Pierre Marchal, d’Occitalys Foncier

« À Toulouse, la première résidence en BRS est au cœur du quartier huppé de Saint-Michel. Elle permet de devenir propriétaire au prix d’une location, tout en évitant de payer chaque mois à fonds perdu comme c’est le cas avec un loyer », abonde Pierre Marchal. Une manière de concilier les avantages de la propriété (sérénité, constitution d’un capital) et de la location (accessibilité).

Bémol : pour l’heure, les logements proposés, encore à l’état de plan ou de chantier pour la plupart, se comptent en centaines.
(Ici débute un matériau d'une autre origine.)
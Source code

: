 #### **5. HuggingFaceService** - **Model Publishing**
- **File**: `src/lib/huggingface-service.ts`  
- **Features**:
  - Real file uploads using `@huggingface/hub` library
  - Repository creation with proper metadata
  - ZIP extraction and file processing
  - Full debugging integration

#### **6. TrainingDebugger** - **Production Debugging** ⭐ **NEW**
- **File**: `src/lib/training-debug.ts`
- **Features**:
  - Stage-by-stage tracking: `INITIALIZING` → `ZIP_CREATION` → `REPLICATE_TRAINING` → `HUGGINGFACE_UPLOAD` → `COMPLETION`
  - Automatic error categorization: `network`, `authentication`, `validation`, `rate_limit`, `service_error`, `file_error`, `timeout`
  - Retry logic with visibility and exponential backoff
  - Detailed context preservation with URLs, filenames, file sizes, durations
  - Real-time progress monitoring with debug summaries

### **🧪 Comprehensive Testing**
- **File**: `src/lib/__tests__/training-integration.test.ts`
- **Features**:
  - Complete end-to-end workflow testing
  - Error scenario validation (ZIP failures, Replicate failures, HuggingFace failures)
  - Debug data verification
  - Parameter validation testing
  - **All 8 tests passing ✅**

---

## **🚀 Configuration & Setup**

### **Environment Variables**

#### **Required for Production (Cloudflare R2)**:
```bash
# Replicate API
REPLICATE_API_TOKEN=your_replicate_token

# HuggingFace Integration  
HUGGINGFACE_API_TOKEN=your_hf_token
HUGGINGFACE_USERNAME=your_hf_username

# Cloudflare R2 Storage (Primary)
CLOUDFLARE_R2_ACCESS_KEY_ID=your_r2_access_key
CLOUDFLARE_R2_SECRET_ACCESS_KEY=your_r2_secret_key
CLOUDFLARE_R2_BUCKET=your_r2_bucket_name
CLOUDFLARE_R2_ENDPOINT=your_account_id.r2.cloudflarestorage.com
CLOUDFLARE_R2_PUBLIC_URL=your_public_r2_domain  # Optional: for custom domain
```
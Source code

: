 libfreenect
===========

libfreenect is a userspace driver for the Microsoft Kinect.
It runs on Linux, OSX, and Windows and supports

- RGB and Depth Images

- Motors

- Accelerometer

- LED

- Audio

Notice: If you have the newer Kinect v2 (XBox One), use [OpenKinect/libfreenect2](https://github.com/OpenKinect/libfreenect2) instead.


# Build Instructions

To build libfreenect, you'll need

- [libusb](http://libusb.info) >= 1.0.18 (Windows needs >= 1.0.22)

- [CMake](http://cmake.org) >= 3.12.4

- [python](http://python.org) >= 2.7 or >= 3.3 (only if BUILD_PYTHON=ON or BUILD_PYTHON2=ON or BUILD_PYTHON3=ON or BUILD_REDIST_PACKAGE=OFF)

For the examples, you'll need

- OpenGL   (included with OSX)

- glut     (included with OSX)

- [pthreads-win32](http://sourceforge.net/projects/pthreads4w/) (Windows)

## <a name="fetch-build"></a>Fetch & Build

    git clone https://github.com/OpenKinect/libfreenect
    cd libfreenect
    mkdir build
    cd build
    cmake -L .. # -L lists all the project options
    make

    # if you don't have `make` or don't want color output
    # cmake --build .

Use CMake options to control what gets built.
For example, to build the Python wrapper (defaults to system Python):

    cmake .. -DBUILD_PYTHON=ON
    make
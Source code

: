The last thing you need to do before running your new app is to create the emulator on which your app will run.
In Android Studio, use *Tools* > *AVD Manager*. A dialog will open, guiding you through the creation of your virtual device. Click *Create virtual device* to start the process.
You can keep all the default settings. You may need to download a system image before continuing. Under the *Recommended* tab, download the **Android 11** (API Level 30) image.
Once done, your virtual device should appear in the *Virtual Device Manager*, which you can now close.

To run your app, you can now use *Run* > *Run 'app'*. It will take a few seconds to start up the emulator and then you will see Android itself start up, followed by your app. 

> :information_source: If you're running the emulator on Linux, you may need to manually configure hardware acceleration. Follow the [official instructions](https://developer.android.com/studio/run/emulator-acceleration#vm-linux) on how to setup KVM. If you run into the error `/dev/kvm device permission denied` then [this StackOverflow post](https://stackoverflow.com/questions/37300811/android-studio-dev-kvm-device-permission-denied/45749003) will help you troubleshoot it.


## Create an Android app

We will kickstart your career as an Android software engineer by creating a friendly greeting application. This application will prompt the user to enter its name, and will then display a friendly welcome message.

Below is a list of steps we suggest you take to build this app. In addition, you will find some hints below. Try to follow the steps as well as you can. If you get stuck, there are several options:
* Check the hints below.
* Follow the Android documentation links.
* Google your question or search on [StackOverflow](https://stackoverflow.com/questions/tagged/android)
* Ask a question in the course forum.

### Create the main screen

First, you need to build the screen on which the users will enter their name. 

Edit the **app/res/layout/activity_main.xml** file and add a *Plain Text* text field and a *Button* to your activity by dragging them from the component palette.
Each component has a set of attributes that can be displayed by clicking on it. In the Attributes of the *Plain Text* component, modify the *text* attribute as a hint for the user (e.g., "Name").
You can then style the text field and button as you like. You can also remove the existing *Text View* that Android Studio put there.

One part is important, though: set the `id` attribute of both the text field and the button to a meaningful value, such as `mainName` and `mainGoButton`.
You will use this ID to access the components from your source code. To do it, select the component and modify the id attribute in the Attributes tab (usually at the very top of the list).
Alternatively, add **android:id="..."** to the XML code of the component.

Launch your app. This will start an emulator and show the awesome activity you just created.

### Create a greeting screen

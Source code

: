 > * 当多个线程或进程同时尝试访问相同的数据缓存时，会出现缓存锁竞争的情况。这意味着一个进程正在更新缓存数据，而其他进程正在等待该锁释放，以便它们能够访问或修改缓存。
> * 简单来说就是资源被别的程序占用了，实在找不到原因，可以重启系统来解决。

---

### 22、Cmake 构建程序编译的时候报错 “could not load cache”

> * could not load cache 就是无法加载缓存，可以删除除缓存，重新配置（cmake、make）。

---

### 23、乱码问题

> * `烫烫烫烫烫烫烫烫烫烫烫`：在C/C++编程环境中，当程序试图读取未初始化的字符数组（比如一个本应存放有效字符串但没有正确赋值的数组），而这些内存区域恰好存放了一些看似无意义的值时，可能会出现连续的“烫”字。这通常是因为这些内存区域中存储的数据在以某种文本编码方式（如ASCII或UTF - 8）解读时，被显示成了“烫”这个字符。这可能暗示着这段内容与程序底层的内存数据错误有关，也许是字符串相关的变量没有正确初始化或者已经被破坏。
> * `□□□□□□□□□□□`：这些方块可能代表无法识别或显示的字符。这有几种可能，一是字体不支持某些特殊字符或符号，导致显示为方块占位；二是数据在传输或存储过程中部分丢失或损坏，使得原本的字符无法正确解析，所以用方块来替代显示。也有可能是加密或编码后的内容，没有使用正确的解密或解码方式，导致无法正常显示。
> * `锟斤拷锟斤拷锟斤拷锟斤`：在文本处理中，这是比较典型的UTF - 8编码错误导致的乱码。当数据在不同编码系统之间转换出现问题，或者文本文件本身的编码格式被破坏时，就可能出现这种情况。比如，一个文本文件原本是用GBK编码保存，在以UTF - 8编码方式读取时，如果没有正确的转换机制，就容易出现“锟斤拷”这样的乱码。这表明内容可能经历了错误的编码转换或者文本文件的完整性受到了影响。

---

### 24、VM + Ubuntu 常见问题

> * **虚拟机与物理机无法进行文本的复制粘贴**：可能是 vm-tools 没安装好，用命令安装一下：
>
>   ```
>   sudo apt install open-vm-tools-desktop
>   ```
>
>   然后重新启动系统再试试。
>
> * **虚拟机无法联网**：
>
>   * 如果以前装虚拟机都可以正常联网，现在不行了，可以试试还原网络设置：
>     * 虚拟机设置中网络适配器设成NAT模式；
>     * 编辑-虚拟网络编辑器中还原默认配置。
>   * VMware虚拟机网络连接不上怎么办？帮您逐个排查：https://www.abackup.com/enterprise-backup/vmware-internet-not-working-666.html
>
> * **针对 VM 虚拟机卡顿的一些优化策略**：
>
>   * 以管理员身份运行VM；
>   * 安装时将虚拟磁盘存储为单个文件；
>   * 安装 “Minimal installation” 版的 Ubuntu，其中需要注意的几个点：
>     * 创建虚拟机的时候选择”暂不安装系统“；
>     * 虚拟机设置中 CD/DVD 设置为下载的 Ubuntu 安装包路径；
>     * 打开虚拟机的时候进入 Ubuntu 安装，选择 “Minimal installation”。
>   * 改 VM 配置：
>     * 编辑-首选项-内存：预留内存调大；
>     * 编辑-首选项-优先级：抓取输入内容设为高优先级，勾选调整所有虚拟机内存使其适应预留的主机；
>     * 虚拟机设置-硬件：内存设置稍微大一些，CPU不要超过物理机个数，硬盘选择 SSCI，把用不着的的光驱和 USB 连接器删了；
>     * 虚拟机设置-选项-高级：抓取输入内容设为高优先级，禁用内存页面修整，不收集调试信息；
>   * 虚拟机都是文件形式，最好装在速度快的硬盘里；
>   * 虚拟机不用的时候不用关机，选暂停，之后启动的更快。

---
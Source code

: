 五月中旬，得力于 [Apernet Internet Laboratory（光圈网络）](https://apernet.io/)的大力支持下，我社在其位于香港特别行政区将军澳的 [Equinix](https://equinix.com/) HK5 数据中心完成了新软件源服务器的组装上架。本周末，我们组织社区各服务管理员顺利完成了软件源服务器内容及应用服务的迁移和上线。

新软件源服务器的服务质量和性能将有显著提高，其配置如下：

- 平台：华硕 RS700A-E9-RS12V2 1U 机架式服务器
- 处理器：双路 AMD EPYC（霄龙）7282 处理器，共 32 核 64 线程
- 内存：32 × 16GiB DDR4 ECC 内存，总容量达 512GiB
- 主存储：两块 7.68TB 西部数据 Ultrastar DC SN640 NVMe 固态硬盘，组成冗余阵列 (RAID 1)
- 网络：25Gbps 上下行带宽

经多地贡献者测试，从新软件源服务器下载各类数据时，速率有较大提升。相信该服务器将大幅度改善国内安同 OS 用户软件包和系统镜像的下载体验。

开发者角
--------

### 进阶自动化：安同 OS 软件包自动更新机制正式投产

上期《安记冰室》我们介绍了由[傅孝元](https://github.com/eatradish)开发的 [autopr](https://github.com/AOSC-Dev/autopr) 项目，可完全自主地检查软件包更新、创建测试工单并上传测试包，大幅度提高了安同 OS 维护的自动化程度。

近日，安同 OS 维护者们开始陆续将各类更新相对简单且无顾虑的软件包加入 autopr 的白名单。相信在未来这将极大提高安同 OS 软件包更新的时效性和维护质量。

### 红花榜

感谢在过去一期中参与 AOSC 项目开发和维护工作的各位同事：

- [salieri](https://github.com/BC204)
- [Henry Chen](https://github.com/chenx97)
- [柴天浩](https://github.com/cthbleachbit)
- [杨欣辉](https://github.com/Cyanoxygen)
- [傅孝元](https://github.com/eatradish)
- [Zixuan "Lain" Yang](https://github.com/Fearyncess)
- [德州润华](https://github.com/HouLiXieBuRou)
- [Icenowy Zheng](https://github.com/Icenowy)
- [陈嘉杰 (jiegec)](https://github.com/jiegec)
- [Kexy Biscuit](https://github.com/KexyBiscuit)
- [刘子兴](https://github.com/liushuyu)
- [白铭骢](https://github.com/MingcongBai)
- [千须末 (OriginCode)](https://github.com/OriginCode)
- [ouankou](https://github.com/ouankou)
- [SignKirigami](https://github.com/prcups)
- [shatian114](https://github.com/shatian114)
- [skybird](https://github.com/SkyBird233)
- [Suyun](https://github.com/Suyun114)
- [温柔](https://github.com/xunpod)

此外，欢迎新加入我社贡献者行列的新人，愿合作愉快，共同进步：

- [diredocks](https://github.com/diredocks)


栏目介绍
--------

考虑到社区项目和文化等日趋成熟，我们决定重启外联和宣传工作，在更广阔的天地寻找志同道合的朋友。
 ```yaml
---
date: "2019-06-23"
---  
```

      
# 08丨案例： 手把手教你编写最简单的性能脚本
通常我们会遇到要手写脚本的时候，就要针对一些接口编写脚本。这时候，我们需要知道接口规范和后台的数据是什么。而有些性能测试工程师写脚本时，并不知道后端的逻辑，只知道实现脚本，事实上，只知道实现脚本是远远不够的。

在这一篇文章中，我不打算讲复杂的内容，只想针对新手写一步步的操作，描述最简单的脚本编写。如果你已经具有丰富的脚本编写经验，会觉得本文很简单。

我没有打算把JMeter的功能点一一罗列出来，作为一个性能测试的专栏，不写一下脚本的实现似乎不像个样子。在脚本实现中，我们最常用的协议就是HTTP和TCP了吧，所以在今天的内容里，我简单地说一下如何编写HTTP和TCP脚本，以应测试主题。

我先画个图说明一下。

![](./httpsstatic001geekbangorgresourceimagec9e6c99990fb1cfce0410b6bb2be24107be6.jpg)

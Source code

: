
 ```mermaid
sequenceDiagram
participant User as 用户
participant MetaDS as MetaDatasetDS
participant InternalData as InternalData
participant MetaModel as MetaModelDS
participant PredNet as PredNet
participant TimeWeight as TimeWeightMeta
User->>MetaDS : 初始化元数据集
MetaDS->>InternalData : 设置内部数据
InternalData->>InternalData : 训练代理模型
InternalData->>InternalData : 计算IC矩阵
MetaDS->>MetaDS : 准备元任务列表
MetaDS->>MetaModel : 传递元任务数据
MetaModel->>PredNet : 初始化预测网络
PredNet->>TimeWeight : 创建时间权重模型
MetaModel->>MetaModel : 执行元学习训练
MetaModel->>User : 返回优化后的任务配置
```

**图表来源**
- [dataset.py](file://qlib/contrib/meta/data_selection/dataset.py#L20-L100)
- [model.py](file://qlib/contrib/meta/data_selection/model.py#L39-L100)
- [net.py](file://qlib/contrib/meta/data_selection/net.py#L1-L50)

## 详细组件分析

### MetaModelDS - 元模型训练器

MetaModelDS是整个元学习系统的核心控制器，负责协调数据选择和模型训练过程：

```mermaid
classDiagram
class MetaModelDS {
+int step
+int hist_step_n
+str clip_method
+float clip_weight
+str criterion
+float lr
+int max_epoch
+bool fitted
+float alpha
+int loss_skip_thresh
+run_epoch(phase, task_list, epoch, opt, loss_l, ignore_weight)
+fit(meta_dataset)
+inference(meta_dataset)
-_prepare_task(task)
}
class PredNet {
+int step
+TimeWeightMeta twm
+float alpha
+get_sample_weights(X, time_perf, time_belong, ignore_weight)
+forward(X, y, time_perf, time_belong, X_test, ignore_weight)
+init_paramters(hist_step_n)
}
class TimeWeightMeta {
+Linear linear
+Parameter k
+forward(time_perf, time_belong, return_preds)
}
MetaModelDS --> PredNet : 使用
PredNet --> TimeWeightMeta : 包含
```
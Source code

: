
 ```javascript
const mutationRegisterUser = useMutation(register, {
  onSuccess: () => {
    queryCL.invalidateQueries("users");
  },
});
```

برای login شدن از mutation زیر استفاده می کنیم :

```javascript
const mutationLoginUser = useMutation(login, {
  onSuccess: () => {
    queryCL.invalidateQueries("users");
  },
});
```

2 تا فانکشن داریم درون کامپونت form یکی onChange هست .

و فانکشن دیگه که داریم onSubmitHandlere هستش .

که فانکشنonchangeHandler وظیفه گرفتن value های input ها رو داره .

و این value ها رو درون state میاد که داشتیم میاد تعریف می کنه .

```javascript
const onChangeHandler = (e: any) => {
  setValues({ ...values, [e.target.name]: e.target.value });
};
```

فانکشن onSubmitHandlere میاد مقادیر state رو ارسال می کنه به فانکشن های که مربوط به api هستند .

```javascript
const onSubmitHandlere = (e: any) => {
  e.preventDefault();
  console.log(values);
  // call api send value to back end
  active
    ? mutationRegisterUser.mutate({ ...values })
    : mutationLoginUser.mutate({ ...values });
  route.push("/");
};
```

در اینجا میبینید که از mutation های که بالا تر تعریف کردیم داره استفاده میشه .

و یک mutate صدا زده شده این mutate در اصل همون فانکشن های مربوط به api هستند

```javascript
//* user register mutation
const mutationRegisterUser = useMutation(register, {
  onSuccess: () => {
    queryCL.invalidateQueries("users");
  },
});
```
Loin, très loin des besoins exprimés. « On en est encore au stade de l’expérimentation, mais on sent une vraie prise de conscience de l’intérêt de ce dispositif », observe-t-on chez Occitalys Foncier.

Dispositif public, créé par la loi Alur de 2014 (pour l’Accès au Logement et un Urbanisme Rénové)1 le foncier solidaire est bien sûr encadré. Au quotidien, cela ressemble à une propriété classique : on partage les charges de copropriété avec ses voisins ; on a un prêt immobilier à la banque, on refait sa cuisine si on en a envie. Mais n’accède pas au BRS qui veut. Il faut être en-dessous d’un plafond de ressources, qui varie en fonction des villes, et qui correspond à celui d’un prêt social location-accession (PSLA). En zone tendue, comptez environ à 32 000 euros de revenu fiscal annuel pour une personne seule (et 58 000 pour 4 personnes). Ailleurs, ces plafonds sont respectivement abaissés à 24 000 euros (et 41 000)2. Autre condition : le logement doit être votre résidence principale.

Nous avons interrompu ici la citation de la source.